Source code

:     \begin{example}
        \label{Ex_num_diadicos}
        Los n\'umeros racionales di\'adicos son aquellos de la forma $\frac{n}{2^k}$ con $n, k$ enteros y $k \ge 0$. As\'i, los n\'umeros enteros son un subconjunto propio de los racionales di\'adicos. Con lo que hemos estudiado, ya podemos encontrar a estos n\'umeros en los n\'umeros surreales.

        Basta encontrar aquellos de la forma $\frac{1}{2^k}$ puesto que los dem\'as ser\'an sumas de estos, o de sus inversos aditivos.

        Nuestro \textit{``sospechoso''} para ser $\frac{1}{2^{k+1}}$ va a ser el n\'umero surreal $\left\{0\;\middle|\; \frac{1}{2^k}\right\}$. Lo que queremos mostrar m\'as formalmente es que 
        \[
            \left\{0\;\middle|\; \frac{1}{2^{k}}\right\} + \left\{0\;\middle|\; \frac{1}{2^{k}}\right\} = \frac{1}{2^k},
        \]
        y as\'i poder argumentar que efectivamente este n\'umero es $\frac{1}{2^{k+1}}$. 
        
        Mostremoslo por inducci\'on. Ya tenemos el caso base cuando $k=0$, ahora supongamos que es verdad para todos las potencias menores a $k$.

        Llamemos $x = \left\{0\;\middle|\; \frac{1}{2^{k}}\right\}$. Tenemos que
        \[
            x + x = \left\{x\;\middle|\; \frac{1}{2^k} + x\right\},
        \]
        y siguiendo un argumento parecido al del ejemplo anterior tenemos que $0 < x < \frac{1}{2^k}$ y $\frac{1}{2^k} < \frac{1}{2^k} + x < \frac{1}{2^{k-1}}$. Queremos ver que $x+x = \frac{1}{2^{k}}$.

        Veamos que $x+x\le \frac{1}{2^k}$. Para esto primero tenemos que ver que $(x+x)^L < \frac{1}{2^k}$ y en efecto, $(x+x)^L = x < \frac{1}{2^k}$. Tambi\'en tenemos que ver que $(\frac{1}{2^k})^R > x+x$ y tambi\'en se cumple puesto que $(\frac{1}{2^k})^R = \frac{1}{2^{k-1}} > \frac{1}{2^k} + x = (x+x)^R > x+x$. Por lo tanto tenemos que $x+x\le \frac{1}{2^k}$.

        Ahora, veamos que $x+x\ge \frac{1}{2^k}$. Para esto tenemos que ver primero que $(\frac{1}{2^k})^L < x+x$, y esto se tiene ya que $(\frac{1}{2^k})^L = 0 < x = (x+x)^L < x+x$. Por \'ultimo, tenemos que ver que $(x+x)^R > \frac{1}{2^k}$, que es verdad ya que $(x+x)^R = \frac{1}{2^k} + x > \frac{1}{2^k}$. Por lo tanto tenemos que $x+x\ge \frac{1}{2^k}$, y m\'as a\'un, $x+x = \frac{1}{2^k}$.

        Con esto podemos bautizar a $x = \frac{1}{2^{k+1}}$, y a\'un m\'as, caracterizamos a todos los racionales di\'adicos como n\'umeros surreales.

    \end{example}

────

* [What you are asked to do]
Retype the complete listing exactly.

* [Answer to this exercise]
Source code

:     \begin{example}
        \label{Ex_num_diadicos}
        Los n\'umeros racionales di\'adicos son aquellos de la forma $\frac{n}{2^k}$ con $n, k$ enteros y $k \ge 0$. As\'i, los n\'umeros enteros son un subconjunto propio de los racionales di\'adicos. Con lo que hemos estudiado, ya podemos encontrar a estos n\'umeros en los n\'umeros surreales.

        Basta encontrar aquellos de la forma $\frac{1}{2^k}$ puesto que los dem\'as ser\'an sumas de estos, o de sus inversos aditivos.

        Nuestro \textit{``sospechoso''} para ser $\frac{1}{2^{k+1}}$ va a ser el n\'umero surreal $\left\{0\;\middle|\; \frac{1}{2^k}\right\}$. Lo que queremos mostrar m\'as formalmente es que 
        \[
            \left\{0\;\middle|\; \frac{1}{2^{k}}\right\} + \left\{0\;\middle|\; \frac{1}{2^{k}}\right\} = \frac{1}{2^k},
        \]
        y as\'i poder argumentar que efectivamente este n\'umero es $\frac{1}{2^{k+1}}$. 
        
        Mostremoslo por inducci\'on. Ya tenemos el caso base cuando $k=0$, ahora supongamos que es verdad para todos las potencias menores a $k$.

        Llamemos $x = \left\{0\;\middle|\; \frac{1}{2^{k}}\right\}$. Tenemos que
        \[
            x + x = \left\{x\;\middle|\; \frac{1}{2^k} + x\right\},
        \]
        y siguiendo un argumento parecido al del ejemplo anterior tenemos que $0 < x < \frac{1}{2^k}$ y $\frac{1}{2^k} < \frac{1}{2^k} + x < \frac{1}{2^{k-1}}$. Queremos ver que $x+x = \frac{1}{2^{k}}$.

        Veamos que $x+x\le \frac{1}{2^k}$. Para esto primero tenemos que ver que $(x+x)^L < \frac{1}{2^k}$ y en efecto, $(x+x)^L = x < \frac{1}{2^k}$. Tambi\'en tenemos que ver que $(\frac{1}{2^k})^R > x+x$ y tambi\'en se cumple puesto que $(\frac{1}{2^k})^R = \frac{1}{2^{k-1}} > \frac{1}{2^k} + x = (x+x)^R > x+x$. Por lo tanto tenemos que $x+x\le \frac{1}{2^k}$.

        Ahora, veamos que $x+x\ge \frac{1}{2^k}$. Para esto tenemos que ver primero que $(\frac{1}{2^k})^L < x+x$, y esto se tiene ya que $(\frac{1}{2^k})^L = 0 < x = (x+x)^L < x+x$. Por \'ultimo, tenemos que ver que $(x+x)^R > \frac{1}{2^k}$, que es verdad ya que $(x+x)^R = \frac{1}{2^k} + x > \frac{1}{2^k}$. Por lo tanto tenemos que $x+x\ge \frac{1}{2^k}$, y m\'as a\'un, $x+x = \frac{1}{2^k}$.

        Con esto podemos bautizar a $x = \frac{1}{2^{k+1}}$, y a\'un m\'as, caracterizamos a todos los racionales di\'adicos como n\'umeros surreales.

    \end{example}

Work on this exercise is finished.